Кочерга Витгенштейна. История десятиминутного спора между двумя великими философами

Эта книга — увлекательная смесь философии, истории, биографии и детективного расследования. Речь в ней идет о самых разных вещах — это и ассимиляция евреев в Вене эпохи fin-de-siecle, и аберрации памяти под воздействием стресса, и живописное изображение Кембриджа, и яркие портреты эксцентричных преподавателей философии, в том числе Бертрана Рассела, игравшего среди них роль третейского судьи. Но в центре книги — судьбы двух философов-титанов, Людвига Витгенштейна и Карла Поппера, надменных, раздражительных и всегда готовых ринуться в бой.Дэвид Эдмондс и Джон Айдиноу — известные журналисты ВВС.


Внутренняя колонизация. Имперский опыт России

Новая книга известного филолога и историка, профессора Кембриджского университета Александра Эткинда рассказывает о том, как Российская Империя овладевала чужими территориями и осваивала собственные земли, колонизуя многие народы, включая и самих русских. Эткинд подробно говорит о границах применения западных понятий колониализма и ориентализма к русской культуре, о формировании языка самоколонизации у российских историков, о крепостном праве и крестьянской общине как колониальных институтах, о попытках литературы по-своему разрешить проблемы внутренней колонизации, поставленные российской историей.


Кривое горе (память о непогребенных)

Это книга о горе по жертвам советских репрессий, о культурных механизмах памяти и скорби. Работа горя воспроизводит прошлое в воображении, текстах и ритуалах; она возвращает мертвых к жизни, но это не совсем жизнь. Культурная память после социальной катастрофы — сложная среда, в которой сосуществуют жертвы, палачи и свидетели преступлений. Среди них живут и совсем странные существа — вампиры, зомби, призраки. От «Дела историков» до шедевров советского кино, от памятников жертвам ГУЛАГа до постсоветского «магического историзма», новая книга Александра Эткинда рисует причудливую панораму посткатастрофической культуры.

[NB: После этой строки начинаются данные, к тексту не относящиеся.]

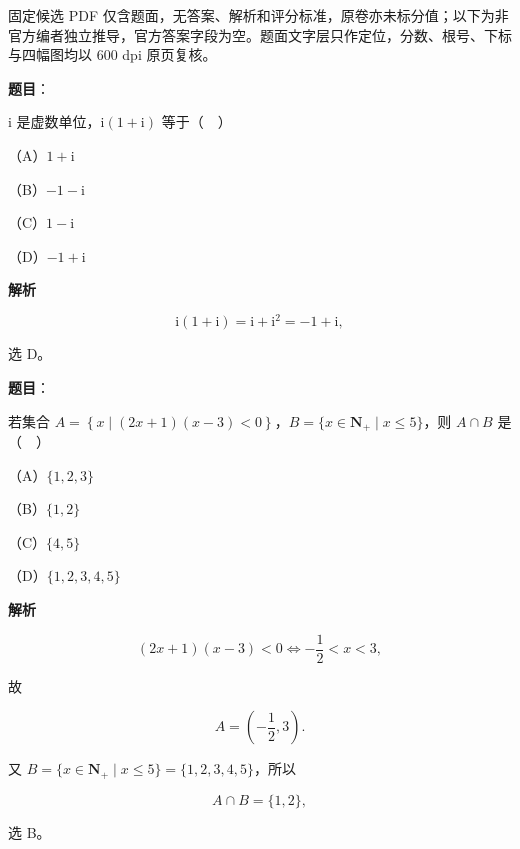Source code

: 

\begin{gktip}
固定候选 PDF 仅含题面，无答案、解析和评分标准，原卷亦未标分值；以下为非官方编者独立推导，官方答案字段为空。题面文字层只作定位，分数、根号、下标与四幅图均以 600 dpi 原页复核。
\end{gktip}

\begin{answer}

\textbf{题目}：

$\mathrm i$ 是虚数单位，$\mathrm i(1+\mathrm i)$ 等于（　）

（A）$1+\mathrm i$

（B）$-1-\mathrm i$

（C）$1-\mathrm i$

（D）$-1+\mathrm i$

\textbf{解析}

\nopagebreak[4]
\[\mathrm i(1+\mathrm i)=\mathrm i+\mathrm i^2=-1+\mathrm i,\]

选 D。


\end{answer}
\begin{answer}

\textbf{题目}：

若集合 $A=\left\{x\mid (2x+1)(x-3)<0\right\}$，$B=\{x\in\mathbf N_+\mid x\leqslant5\}$，则 $A\cap B$ 是（　）

（A）$\{1,2,3\}$

（B）$\{1,2\}$

（C）$\{4,5\}$

（D）$\{1,2,3,4,5\}$

\textbf{解析}

\nopagebreak[4]
\[(2x+1)(x-3)<0\iff -\frac12<x<3,\]

故

\nopagebreak[4]
\[A=\left(-\frac12,3\right).\]

又 $B=\{x\in\mathbf N_+\mid x\leqslant5\}=\{1,2,3,4,5\}$，所以

\nopagebreak[4]
\[A\cap B=\{1,2\},\]

选 B。


\end{answer}
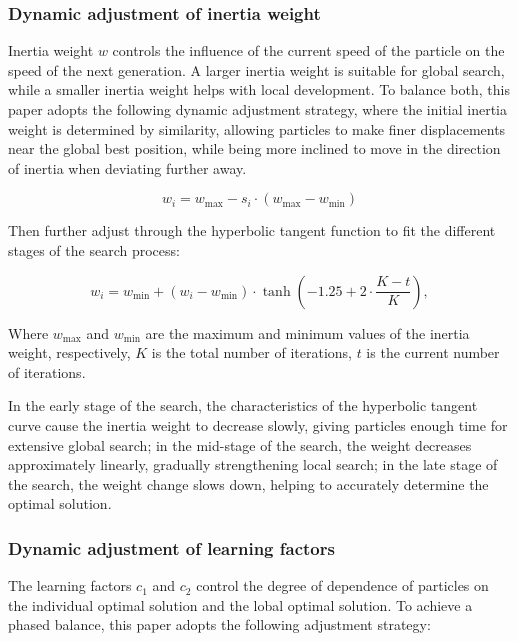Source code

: \documentclass[lettersize,journal]{IEEEtran}
\begin{document}
\subsubsection{Dynamic adjustment of inertia
  weight}\label{dynamic-adjustment-of-inertia-weight}

Inertia weight \(w\) controls the influence of the current speed of the particle on the speed of the next generation. A larger inertia weight is suitable for global search, while a smaller inertia weight helps with local development. To balance both, this paper adopts the following dynamic adjustment strategy, where the initial inertia weight is determined by similarity, allowing particles to make finer displacements near the global best position, while being more inclined to move in the direction of inertia when deviating further away.

\begin{equation}
  w_{i} = w_{\text{max}} - s_{i} \cdot (w_{\text{max}} - w_{\text{min}})
  \label{eq:inertia_weight_similarity}
\end{equation}

Then further adjust through the hyperbolic tangent function to fit the different stages of the search process:

\begin{equation}
  w_{i} = w_{\text{min}} + (w_{i} - w_{\text{min}}) \cdot \tanh\left(-1.25 + 2\cdot\frac{K-t}{K}\right),
  \label{eq:inertia_weight_dynamic}
\end{equation}

Where \(w_{\max}\) and \(w_{\min}\) are the maximum and minimum values of the inertia weight, respectively, \(K\) is the total number of iterations, \(t\) is the current number of iterations.

In the early stage of the search, the characteristics of the hyperbolic tangent curve cause the inertia weight to decrease slowly, giving particles enough time for extensive global search; in the mid-stage of
the search, the weight decreases approximately linearly, gradually strengthening local search; in the late stage of the search, the weight change slows down, helping to accurately determine the optimal solution.

\subsubsection{Dynamic adjustment of learning
  factors}\label{dynamic-adjustment-of-learning-factors}

The learning factors \(c_{1}\) and \(c_{2}\) control the degree of dependence of particles on the individual optimal solution and the lobal optimal solution. To achieve a phased balance, this paper adopts the following adjustment strategy:
\end{document}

Революция от первого лица. Дневники сталинской эпохи

Представленный в книге взгляд на «советского человека» позволяет увидеть за этой, казалось бы, пустой идеологической формулой множество конкретных дискурсивных практик и биографических стратегий, с помощью которых советские люди пытались наделить свою жизнь смыслом, соответствующим историческим императивам сталинской эпохи. Непосредственным предметом исследования является жанр дневника, позволивший превратить идеологические критерии времени в фактор психологического строительства собственной личности.